[Exercise data]

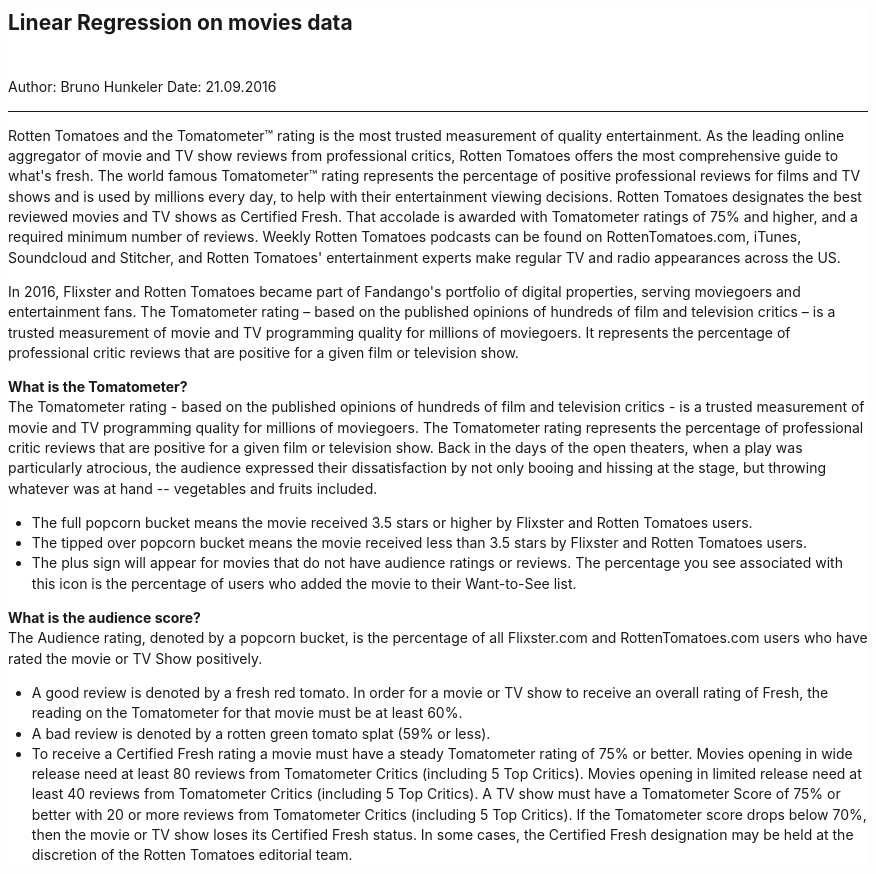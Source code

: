 
<h2><b>Linear Regression on movies data</b></h2>
<br>
Author: Bruno Hunkeler   
Date:   21.09.2016
<hr>

Rotten Tomatoes and the Tomatometer™ rating is the most trusted measurement of quality entertainment. As the leading online aggregator of movie and TV show reviews 
from professional critics, Rotten Tomatoes offers the most comprehensive guide to what's fresh. The world famous Tomatometer™ rating represents the percentage 
of positive professional reviews for films and TV shows and is used by millions every day, to help with their entertainment viewing decisions. 
Rotten Tomatoes designates the best reviewed movies and TV shows as Certified Fresh. That accolade is awarded with Tomatometer ratings of 75% and higher, and a 
required minimum number of reviews. Weekly Rotten Tomatoes podcasts can be found on RottenTomatoes.com, iTunes, Soundcloud and Stitcher, and Rotten Tomatoes' 
entertainment experts make regular TV and radio appearances across the US.

In 2016, Flixster and Rotten Tomatoes became part of Fandango's portfolio of digital properties, serving moviegoers and entertainment fans.
The Tomatometer rating – based on the published opinions of hundreds of film and television critics – is a trusted measurement of movie and TV programming 
quality for millions of moviegoers. It represents the percentage of professional critic reviews that are positive for a given film or television show.

<b>What is the Tomatometer?</b><br>
The Tomatometer rating - based on the published opinions of hundreds of film and television critics - is a trusted measurement of movie and TV programming 
quality for millions of moviegoers.
The Tomatometer rating represents the percentage of professional critic reviews that are positive for a given film or television show.
Back in the days of the open theaters, when a play was particularly atrocious, the audience expressed their dissatisfaction by not only booing and hissing at 
the stage, but throwing whatever was at hand -- vegetables and fruits included.

<ul>
<li>The full popcorn bucket means the movie received 3.5 stars or higher by Flixster and Rotten Tomatoes users.</li>
<li>The tipped over popcorn bucket means the movie received less than 3.5 stars by Flixster and Rotten Tomatoes users.</li>
<li>The plus sign will appear for movies that do not have audience ratings or reviews. The percentage you see associated with this icon is the percentage of 
users who added the movie to their Want-to-See list.</li>
</ul>

<b>What is the audience score?</b><br>
The Audience rating, denoted by a popcorn bucket, is the percentage of all Flixster.com and RottenTomatoes.com users who have rated the movie or TV Show positively.

<ul>
<li>A good review is denoted by a fresh red tomato. In order for a movie or TV show to receive an overall rating of Fresh, the reading on the Tomatometer 
for that movie must be at least 60%.</li>
<li>A bad review is denoted by a rotten green tomato splat (59% or less).</li>
<li>To receive a Certified Fresh rating a movie must have a steady Tomatometer rating of 75% or better. Movies opening in wide release need at least 80 reviews 
from Tomatometer Critics (including 5 Top Critics). Movies opening in limited release need at least 40 reviews from Tomatometer Critics (including 5 Top Critics).
A TV show must have a Tomatometer Score of 75% or better with 20 or more reviews from Tomatometer Critics (including 5 Top Critics). If the Tomatometer score drops 
below 70%, then the movie or TV show loses its Certified Fresh status. In some cases, the Certified Fresh designation may be held at the discretion of the Rotten 
Tomatoes editorial team.</li>
</ul>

[/Exercise data]

* _Instructions for the task_
Look above for the line with "of positive professional" and the line with "<li>The tipped over". Write out those two lines and all the lines between them, exactly, and no others.

* _Exercise answer_
of positive professional reviews for films and TV shows and is used by millions every day, to help with their entertainment viewing decisions. 
Rotten Tomatoes designates the best reviewed movies and TV shows as Certified Fresh. That accolade is awarded with Tomatometer ratings of 75% and higher, and a 
required minimum number of reviews. Weekly Rotten Tomatoes podcasts can be found on RottenTomatoes.com, iTunes, Soundcloud and Stitcher, and Rotten Tomatoes' 
entertainment experts make regular TV and radio appearances across the US.

In 2016, Flixster and Rotten Tomatoes became part of Fandango's portfolio of digital properties, serving moviegoers and entertainment fans.
The Tomatometer rating – based on the published opinions of hundreds of film and television critics – is a trusted measurement of movie and TV programming 
quality for millions of moviegoers. It represents the percentage of professional critic reviews that are positive for a given film or television show.

<b>What is the Tomatometer?</b><br>
The Tomatometer rating - based on the published opinions of hundreds of film and television critics - is a trusted measurement of movie and TV programming 
quality for millions of moviegoers.
The Tomatometer rating represents the percentage of professional critic reviews that are positive for a given film or television show.
Back in the days of the open theaters, when a play was particularly atrocious, the audience expressed their dissatisfaction by not only booing and hissing at 
the stage, but throwing whatever was at hand -- vegetables and fruits included.

<ul>
<li>The full popcorn bucket means the movie received 3.5 stars or higher by Flixster and Rotten Tomatoes users.</li>
<li>The tipped over popcorn bucket means the movie received less than 3.5 stars by Flixster and Rotten Tomatoes users.</li>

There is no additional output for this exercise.